Thaaanks! It's amazing to really get the recent insights from Naval.
The 1000x engineer creates 1000x the output. What nobody seems to be paying attention to: where does the value of the other 999x go? Gains that large used to reach consumers as lower prices or workers as higher wages. For the last 50 years, neither has happened reliably. AI scales the production. Nothing in the current arrangement scales the distribution.
Unbelievable. Love it
@naval did u any AI to write contents. If yes, please give us some tips
The "replace an entire team" framing is the bit that doesn't survive contact with daily use. I run an AI assistant across three businesses, and the honest version is that these tools replace tasks, not teams. ChatGPT and Claude are genuinely good at drafting, summarising, first-pass research. They're useless at the thing a team actually does: judgment, holding context across weeks, knowing when the obvious answer is wrong, and owning the outcome when it goes sideways. A list of 100 tools is a tab-hoarding problem, not a productivity one. The teams shipping fastest with AI aren't the ones with the most tools, they're the ones who picked three, wired them into a workflow with verification and a human sign-off, and ignored the other 97. A tool without a process is just a faster way to produce confident nonsense. Save the list by all means.
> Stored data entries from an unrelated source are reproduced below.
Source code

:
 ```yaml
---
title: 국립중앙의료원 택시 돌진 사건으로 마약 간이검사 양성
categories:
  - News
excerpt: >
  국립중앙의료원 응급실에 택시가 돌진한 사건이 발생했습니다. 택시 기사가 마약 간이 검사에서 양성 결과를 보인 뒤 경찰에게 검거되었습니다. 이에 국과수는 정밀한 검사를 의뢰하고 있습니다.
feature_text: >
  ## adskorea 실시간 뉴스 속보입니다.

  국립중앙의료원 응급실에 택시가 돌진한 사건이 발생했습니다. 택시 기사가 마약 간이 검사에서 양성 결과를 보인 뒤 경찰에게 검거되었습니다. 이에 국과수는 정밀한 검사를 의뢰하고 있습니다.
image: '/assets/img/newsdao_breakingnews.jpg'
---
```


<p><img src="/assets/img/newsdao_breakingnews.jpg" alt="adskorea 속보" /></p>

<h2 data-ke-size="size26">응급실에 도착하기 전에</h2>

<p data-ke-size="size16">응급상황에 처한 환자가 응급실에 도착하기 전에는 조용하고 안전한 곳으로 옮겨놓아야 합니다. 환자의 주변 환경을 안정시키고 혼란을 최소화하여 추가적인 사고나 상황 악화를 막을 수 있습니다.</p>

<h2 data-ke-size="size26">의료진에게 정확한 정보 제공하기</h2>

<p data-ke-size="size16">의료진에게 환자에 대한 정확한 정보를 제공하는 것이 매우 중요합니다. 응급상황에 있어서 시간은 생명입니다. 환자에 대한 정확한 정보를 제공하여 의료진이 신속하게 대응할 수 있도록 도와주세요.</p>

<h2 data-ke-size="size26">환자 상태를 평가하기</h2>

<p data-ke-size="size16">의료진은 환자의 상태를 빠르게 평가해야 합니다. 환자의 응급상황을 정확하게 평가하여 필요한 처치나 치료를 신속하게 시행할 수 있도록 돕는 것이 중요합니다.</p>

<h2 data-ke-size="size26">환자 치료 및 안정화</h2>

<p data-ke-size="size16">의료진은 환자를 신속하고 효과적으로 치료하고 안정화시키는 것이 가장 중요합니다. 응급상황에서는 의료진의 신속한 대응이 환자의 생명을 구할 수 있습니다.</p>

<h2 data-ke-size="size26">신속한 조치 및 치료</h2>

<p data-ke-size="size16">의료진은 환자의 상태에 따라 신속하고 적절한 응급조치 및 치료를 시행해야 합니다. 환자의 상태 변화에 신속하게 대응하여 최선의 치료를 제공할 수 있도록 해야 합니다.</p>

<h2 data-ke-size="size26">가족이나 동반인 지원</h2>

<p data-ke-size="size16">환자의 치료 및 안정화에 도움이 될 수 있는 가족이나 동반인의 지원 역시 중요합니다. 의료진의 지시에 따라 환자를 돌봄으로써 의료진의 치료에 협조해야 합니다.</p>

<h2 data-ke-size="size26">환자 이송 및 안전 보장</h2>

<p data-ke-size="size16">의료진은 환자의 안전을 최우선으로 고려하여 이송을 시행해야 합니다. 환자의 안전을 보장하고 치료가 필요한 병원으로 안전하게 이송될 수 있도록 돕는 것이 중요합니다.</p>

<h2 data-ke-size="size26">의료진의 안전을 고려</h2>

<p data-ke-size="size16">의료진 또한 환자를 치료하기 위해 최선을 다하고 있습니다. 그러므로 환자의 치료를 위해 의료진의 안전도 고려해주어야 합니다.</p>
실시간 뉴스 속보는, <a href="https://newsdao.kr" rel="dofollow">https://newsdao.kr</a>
Just don't mistake the bookmark folder for a strategy.
In all these AI discussions, what I would like to see is unbiased, well-reasoned thoughts on the ceiling/limit of the current ways of doing AI (causal transformer + backprop + RLVR + inference-time tokens). It's easy to daydream about infinite possibilities when assuming technology has infinite capabilities. But insights on ceilings/plateaus allow us to put real capabilities within scope.
🙏👏
https://the3amnetwork.substack.com/p/what-netflix-wont-let-you-measure?utm_source=app-post-stats-page&r=lgym7&utm_medium=ios
The key isn't just using AI tools, but building judgment and creativity around them. AI can accelerate productivity, but it can't replace the human ability to make strategic decisions and innovate in complex domains. This framework may be worth clicking through to see how it applies to investing strategies. Check this out, it relates! https://fungalstockecosystem.substack.com/p/why-i-stopped-optimizing-for-cagr?utm_source=substack&utm_medium=comment&utm_campaign=engagement_copilot&utm_id=sec_8809cda0ff5f4b19&utm_content=soft_link_reply
Slopware alert
Awesome.
One thread ties the entire conversation together for me: AI collapses the distance between intention and artifact, then pushes the hard problem upstream.
Once code, documents, simulations, regulatory work, and internal tools become cheap to generate, the scarce work moves to choosing the right target, designing the verification layer, and owning the consequences of the output.
That is why the “very large number of small teams” point feels so important. AI changes the minimum viable size of ambition. A founder can now assemble a factory around a problem before an incumbent has finished staffing the meeting.
The new leverage belongs to people who can move between domains, set the tests, and stand behind what ships.
Mind-opening! And I learned many more new things from opening the links.
One of the most insightful takes on AI I've read recently. The shift from "doing the work" to "building systems that do the work" is already happening. The biggest advantage won't come from using AI occasionally, but from learning how to direct, verify, and scale it effectively.
The software factory framing hits differently when you zoom out to industries that were never really thought of as software businesses but quietly became ones.
Digital advertising is a good example. What used to take a team of specialists to build, traffic, and optimize across channels now gets scaffolded in a few hours with agents handling the repetitive architecture. The 1000x engineer Naval describes is showing up in unexpected places, not just in dev shops.
The idea of building your own AI factory is one of the most compelling mental models right now.